I will spare the reader all the frustrating emails, phone calls, swearing, doubts, etc., but suffice it to say I never lost hope that it would arrive. Ellen, on the other hand, seemed quite satisfied with what became a seven and a half month saga, secretly, I think, hoping that it might never arrive.
Briefly, there seemed to be a ‘hold up’ every month. Once, it was finding the right artist to do the repair. Then it was getting the right materials to do the repair. Then it was building a box, crate actually, to house the kayak. then there was a long silence from Jakob, and he neither answered my emails nor could I reach him by phone. 2019 turned into 2020, and all I had was a picture of the empty crate.

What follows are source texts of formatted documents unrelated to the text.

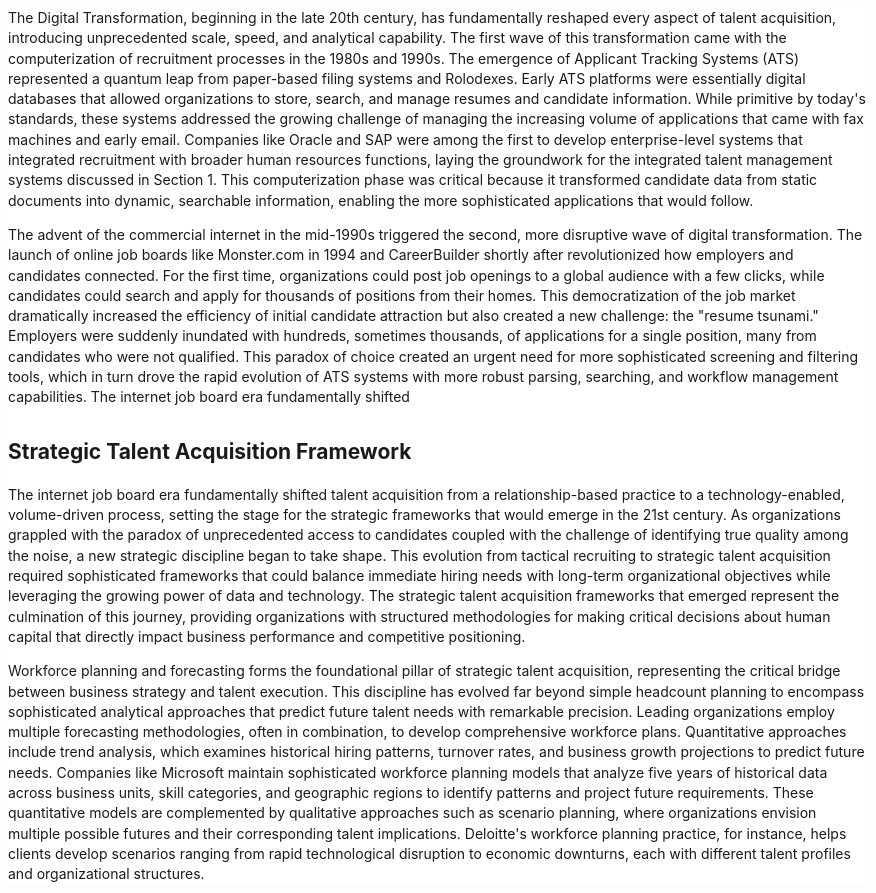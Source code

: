 The Digital Transformation, beginning in the late 20th century, has fundamentally reshaped every aspect of talent acquisition, introducing unprecedented scale, speed, and analytical capability. The first wave of this transformation came with the computerization of recruitment processes in the 1980s and 1990s. The emergence of Applicant Tracking Systems (ATS) represented a quantum leap from paper-based filing systems and Rolodexes. Early ATS platforms were essentially digital databases that allowed organizations to store, search, and manage resumes and candidate information. While primitive by today's standards, these systems addressed the growing challenge of managing the increasing volume of applications that came with fax machines and early email. Companies like Oracle and SAP were among the first to develop enterprise-level systems that integrated recruitment with broader human resources functions, laying the groundwork for the integrated talent management systems discussed in Section 1. This computerization phase was critical because it transformed candidate data from static documents into dynamic, searchable information, enabling the more sophisticated applications that would follow.

The advent of the commercial internet in the mid-1990s triggered the second, more disruptive wave of digital transformation. The launch of online job boards like Monster.com in 1994 and CareerBuilder shortly after revolutionized how employers and candidates connected. For the first time, organizations could post job openings to a global audience with a few clicks, while candidates could search and apply for thousands of positions from their homes. This democratization of the job market dramatically increased the efficiency of initial candidate attraction but also created a new challenge: the "resume tsunami." Employers were suddenly inundated with hundreds, sometimes thousands, of applications for a single position, many from candidates who were not qualified. This paradox of choice created an urgent need for more sophisticated screening and filtering tools, which in turn drove the rapid evolution of ATS systems with more robust parsing, searching, and workflow management capabilities. The internet job board era fundamentally shifted

## Strategic Talent Acquisition Framework

The internet job board era fundamentally shifted talent acquisition from a relationship-based practice to a technology-enabled, volume-driven process, setting the stage for the strategic frameworks that would emerge in the 21st century. As organizations grappled with the paradox of unprecedented access to candidates coupled with the challenge of identifying true quality among the noise, a new strategic discipline began to take shape. This evolution from tactical recruiting to strategic talent acquisition required sophisticated frameworks that could balance immediate hiring needs with long-term organizational objectives while leveraging the growing power of data and technology. The strategic talent acquisition frameworks that emerged represent the culmination of this journey, providing organizations with structured methodologies for making critical decisions about human capital that directly impact business performance and competitive positioning.

Workforce planning and forecasting forms the foundational pillar of strategic talent acquisition, representing the critical bridge between business strategy and talent execution. This discipline has evolved far beyond simple headcount planning to encompass sophisticated analytical approaches that predict future talent needs with remarkable precision. Leading organizations employ multiple forecasting methodologies, often in combination, to develop comprehensive workforce plans. Quantitative approaches include trend analysis, which examines historical hiring patterns, turnover rates, and business growth projections to predict future needs. Companies like Microsoft maintain sophisticated workforce planning models that analyze five years of historical data across business units, skill categories, and geographic regions to identify patterns and project future requirements. These quantitative models are complemented by qualitative approaches such as scenario planning, where organizations envision multiple possible futures and their corresponding talent implications. Deloitte's workforce planning practice, for instance, helps clients develop scenarios ranging from rapid technological disruption to economic downturns, each with different talent profiles and organizational structures.
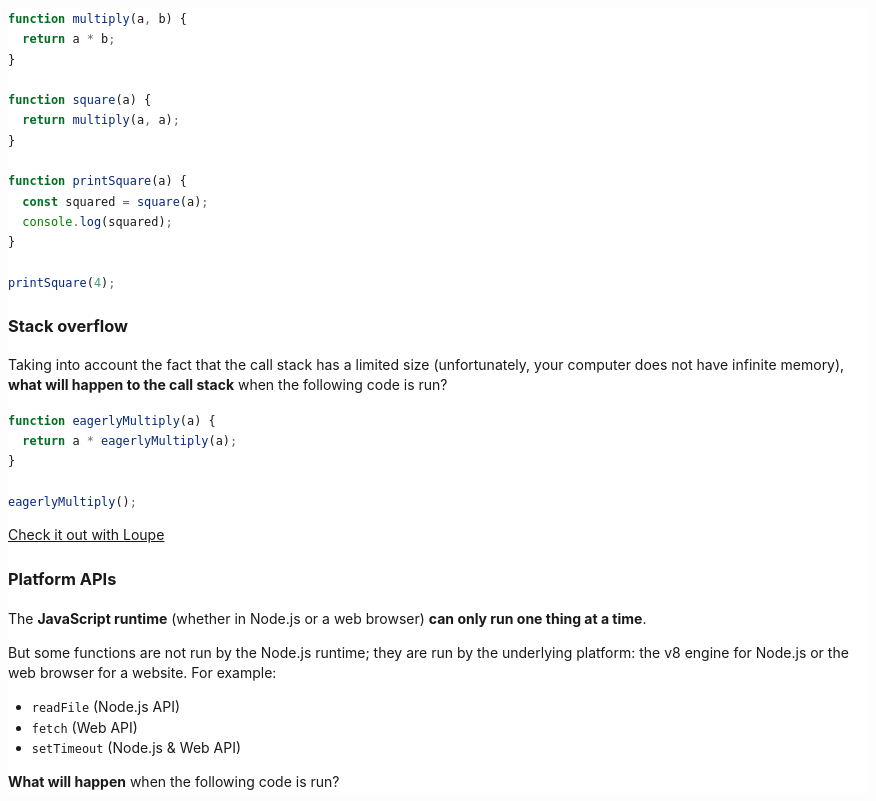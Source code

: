 

```js
function multiply(a, b) {
  return a * b;
}

function square(a) {
  return multiply(a, a);
}

function printSquare(a) {
  const squared = square(a);
  console.log(squared);
}

printSquare(4);
```



### Stack overflow

Taking into account the fact that the call stack has a limited size
(unfortunately, your computer does not have infinite memory),
**what will happen to the call stack** when the following code is run?

```js
function eagerlyMultiply(a) {
  return a * eagerlyMultiply(a);
}

eagerlyMultiply();
```

[Check it out with Loupe](http://latentflip.com/loupe/?code=ZnVuY3Rpb24gZWFnZXJseU11bHRpcGx5KGEpIHsKICByZXR1cm4gYSAqIGVhZ2VybHlNdWx0aXBseShhKTsKfQoKZWFnZXJseU11bHRpcGx5KCk7!!!PGJ1dHRvbj5DbGljayBtZSE8L2J1dHRvbj4%3D)



### Platform APIs

The **JavaScript runtime** (whether in Node.js or a web browser) **can only run one thing at a time**.

But some functions are not run by the Node.js runtime;
they are run by the underlying platform: the v8 engine for Node.js or the web browser for a website.
For example:

* `readFile` (Node.js API)
* `fetch` (Web API)
* `setTimeout` (Node.js & Web API)



**What will happen** when the following code is run?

Finally, in mid January (four months after the purchase), Jakob answered his phone and told me everything was ready, but there were no flights leaving Kulusuk because of the weather! I’m not sure what happened over the next month and a half, but it was not until Mar. 11 that he wrote to say, “The kayak left Kulusuk today on Air Iceland, slowed by Icelandic Customs and concern if anyone handling the kayak and crate had come in contact with COVID-19.”
Ah, my faith in Jakob was restored, but of course the wait for the arrival did not end there. Somehow, it was held up in Reykjavik before it finally arrived in the US, three weeks later on April 2nd.
Then the US Customs got involved. They needed proof of sale, a description of all the contents, including the materials used to build it, my social security number, and my mother’s maiden name. Following a week of document exchanges, it was held in Baltimore until the Fish & Wildlife people would release it. (This is not a joke. Perhaps that was because there were parts of the kayak made with reindeer antler?). Then it was the USDA folks who had to approve it, which they did after several exchanges between Chicago, Iceland, Greenland, Baltimore and Washington (Don’t ask.)
And what then? Just a small hurdle (a week) to get it trucked from BWI to DC and my house (32.8 miles). Something about commercial vs residential delivery. And behold, today, Tuesday, April 21st at 2:01 PM, the crate was delivered to our house and placed in the garage, exactly seven months and 14 days after its purchase.
Saint-Exupery and The Little Prince would be so proud of me.